[Records from a collection]
_ _ _ _

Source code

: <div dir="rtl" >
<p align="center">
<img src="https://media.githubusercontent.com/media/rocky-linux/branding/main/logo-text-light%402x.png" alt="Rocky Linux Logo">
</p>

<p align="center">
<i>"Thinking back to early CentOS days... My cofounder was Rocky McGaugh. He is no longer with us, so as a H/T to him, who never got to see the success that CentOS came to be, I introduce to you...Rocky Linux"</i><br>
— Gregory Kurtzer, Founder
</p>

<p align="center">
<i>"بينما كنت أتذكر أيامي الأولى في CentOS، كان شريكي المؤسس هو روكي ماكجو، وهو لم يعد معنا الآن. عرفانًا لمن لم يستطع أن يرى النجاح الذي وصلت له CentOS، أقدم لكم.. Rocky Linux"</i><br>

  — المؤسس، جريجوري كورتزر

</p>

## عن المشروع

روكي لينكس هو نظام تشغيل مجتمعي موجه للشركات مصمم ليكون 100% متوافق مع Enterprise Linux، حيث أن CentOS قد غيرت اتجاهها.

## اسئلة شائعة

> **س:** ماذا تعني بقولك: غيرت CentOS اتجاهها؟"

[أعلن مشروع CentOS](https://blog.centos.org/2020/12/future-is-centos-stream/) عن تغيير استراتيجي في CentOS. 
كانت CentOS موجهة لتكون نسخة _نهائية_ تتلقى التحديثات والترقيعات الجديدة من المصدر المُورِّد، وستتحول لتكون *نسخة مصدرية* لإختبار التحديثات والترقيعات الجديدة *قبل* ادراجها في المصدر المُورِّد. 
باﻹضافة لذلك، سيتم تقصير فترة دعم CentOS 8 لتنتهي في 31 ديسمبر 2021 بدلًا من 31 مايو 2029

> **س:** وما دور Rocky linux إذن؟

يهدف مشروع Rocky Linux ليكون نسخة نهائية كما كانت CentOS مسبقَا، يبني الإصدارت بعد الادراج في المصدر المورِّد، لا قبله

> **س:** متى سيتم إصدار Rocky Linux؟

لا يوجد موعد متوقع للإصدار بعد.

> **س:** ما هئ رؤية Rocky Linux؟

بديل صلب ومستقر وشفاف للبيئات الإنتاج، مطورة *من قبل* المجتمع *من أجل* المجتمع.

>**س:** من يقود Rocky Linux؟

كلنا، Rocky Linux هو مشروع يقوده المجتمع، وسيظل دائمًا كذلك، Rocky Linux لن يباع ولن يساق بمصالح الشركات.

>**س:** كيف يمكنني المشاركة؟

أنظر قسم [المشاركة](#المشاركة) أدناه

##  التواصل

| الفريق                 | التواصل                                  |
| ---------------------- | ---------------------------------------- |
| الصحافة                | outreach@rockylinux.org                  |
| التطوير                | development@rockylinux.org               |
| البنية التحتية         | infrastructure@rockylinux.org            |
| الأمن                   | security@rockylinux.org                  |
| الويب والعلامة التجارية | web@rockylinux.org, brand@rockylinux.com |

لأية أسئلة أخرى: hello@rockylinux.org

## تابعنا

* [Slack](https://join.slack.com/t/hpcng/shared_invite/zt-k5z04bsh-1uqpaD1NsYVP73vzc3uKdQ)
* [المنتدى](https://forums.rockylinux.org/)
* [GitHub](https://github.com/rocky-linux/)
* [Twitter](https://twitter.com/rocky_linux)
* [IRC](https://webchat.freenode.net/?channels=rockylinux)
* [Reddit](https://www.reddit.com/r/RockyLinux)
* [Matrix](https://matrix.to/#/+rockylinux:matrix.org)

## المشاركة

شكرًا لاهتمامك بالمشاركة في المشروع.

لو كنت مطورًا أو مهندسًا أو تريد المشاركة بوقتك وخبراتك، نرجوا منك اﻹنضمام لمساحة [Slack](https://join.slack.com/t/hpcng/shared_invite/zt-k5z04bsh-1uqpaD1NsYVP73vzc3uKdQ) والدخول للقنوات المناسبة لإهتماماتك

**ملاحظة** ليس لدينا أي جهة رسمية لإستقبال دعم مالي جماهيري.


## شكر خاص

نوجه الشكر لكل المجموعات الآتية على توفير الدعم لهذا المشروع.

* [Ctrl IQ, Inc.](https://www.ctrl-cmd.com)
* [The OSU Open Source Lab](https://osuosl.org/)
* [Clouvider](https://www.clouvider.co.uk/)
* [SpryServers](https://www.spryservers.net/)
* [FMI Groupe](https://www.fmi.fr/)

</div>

_ _ _ _

Counting only lines that hold the string "روكي", give the number of such lines in the records. Write nothing else.

2